Now, all that remains to be done is apply a small fix to the optimization loop. With *autograd* enabled on `x`, `torch` will record all operations performed on that tensor, meaning that whenever we call `backward()`, it will compute all required derivatives. However, when we subtract a fraction of the gradient, this is not something we want a derivative to be calculated for! We need to tell `torch` not to record this action, and that we can do by wrapping it in `with_no_grad()`.
There's one other thing we have to tell it. By default, `torch` accumulates the gradients stored in `grad` fields. We need to zero them out for every new calculation, using `grad$zero_()`.
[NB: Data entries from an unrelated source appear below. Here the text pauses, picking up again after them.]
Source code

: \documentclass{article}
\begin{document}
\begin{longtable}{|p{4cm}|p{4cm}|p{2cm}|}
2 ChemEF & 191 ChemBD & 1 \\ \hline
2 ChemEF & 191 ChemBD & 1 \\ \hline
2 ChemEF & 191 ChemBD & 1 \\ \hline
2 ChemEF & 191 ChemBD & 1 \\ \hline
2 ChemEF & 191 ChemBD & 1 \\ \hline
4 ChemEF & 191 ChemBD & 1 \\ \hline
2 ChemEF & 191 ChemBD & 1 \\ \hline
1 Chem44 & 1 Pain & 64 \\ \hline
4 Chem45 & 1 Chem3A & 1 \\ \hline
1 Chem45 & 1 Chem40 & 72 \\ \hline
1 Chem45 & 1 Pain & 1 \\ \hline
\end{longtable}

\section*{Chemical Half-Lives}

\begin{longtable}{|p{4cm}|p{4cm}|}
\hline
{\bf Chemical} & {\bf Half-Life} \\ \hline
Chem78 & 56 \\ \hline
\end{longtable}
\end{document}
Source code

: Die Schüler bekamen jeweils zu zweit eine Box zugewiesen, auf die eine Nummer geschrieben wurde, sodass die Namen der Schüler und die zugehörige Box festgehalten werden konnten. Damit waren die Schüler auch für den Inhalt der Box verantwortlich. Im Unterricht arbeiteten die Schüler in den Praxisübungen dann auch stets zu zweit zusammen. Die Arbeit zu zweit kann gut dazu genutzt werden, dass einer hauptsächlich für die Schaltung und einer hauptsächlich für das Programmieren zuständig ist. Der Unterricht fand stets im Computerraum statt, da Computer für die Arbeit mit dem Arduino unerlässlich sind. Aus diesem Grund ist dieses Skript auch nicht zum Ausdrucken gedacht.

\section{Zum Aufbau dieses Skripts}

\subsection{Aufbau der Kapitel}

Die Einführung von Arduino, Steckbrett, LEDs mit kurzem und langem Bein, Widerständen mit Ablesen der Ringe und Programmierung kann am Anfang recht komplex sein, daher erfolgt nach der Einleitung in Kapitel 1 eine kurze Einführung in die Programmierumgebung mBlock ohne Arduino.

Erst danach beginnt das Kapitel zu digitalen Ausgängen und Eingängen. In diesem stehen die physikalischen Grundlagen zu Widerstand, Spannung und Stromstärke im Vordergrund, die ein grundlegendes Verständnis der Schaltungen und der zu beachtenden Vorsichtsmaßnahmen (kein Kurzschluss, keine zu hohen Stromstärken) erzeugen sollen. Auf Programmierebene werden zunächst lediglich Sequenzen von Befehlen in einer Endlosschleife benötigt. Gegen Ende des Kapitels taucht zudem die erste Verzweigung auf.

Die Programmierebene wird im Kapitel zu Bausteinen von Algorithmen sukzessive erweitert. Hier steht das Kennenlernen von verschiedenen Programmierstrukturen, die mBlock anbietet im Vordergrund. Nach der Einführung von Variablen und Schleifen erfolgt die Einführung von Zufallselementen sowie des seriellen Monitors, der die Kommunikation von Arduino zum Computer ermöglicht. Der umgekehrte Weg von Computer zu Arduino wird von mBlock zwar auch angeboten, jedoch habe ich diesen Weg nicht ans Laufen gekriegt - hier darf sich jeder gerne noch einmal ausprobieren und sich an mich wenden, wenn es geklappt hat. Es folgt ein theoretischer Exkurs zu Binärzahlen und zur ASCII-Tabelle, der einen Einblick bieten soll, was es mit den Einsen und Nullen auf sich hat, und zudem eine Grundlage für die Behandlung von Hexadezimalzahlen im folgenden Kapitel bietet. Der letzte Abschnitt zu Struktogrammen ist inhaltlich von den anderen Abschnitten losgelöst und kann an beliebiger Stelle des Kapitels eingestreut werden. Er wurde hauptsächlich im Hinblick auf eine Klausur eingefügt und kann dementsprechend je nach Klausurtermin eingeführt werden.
Taking into account these considerations, the parameter update should look like this:
```{r}
with_no_grad({
x$sub_(lr * x$grad)
x$grad$zero_()
})
```
Here is the complete code, enhanced with logging statements that make it easier to see what is going on.
```{r}
num_iterations <- 1000
lr <- 0.01
x <- torch_tensor(c(-1, 1), requires_grad = TRUE)
for (i in 1:num_iterations) {
if (i %% 100 == 0) cat("Iteration: ", i, "\n")
value <- rosenbrock(x)
if (i %% 100 == 0) {
cat("Value is: ", as.numeric(value), "\n")
}
value$backward()
if (i %% 100 == 0) {
cat("Gradient is: ", as.matrix(x$grad), "\n")
}
with_no_grad({
x$sub_(lr * x$grad)
x$grad$zero_()
})
}
```
Iteration: 100
Value is: 0.3502924
Gradient is: -0.667685 -0.5771312
Iteration: 200
Value is: 0.07398106
Gradient is: -0.1603189 -0.2532476
Iteration: 300
Value is: 0.02483024
Gradient is: -0.07679074 -0.1373911
Iteration: 400
Value is: 0.009619333
Gradient is: -0.04347242 -0.08254051
Iteration: 500
Value is: 0.003990697
Gradient is: -0.02652063 -0.05206227
Iteration: 600
Value is: 0.001719962
Gradient is: -0.01683905 -0.03373682
Iteration: 700
Value is: 0.0007584976
Gradient is: -0.01095017 -0.02221584
Iteration: 800
Value is: 0.0003393509
Gradient is: -0.007221781 -0.01477957
Iteration: 900
Value is: 0.0001532408
Gradient is: -0.004811743 -0.009894371
Iteration: 1000
Value is: 6.962555e-05
Gradient is: -0.003222887 -0.006653666
After thousand iterations, we have reached a function value lower than 0.0001. What is the corresponding `(x1,x2)`-position?
```{r}
x
```
torch_tensor
0.9918
0.9830
[ CPUFloatType{2} ]
This is rather close to the true minimum of `(1,1)`. If you feel like, play around a little, and try to find out what kind of difference the learning rate makes. For example, try 0.001 and 0.1, respectively.
In the next chapter, we will build a neural network from scratch. There, the function we minimize will be a *loss function*, namely, the mean squared error arising from a regression problem.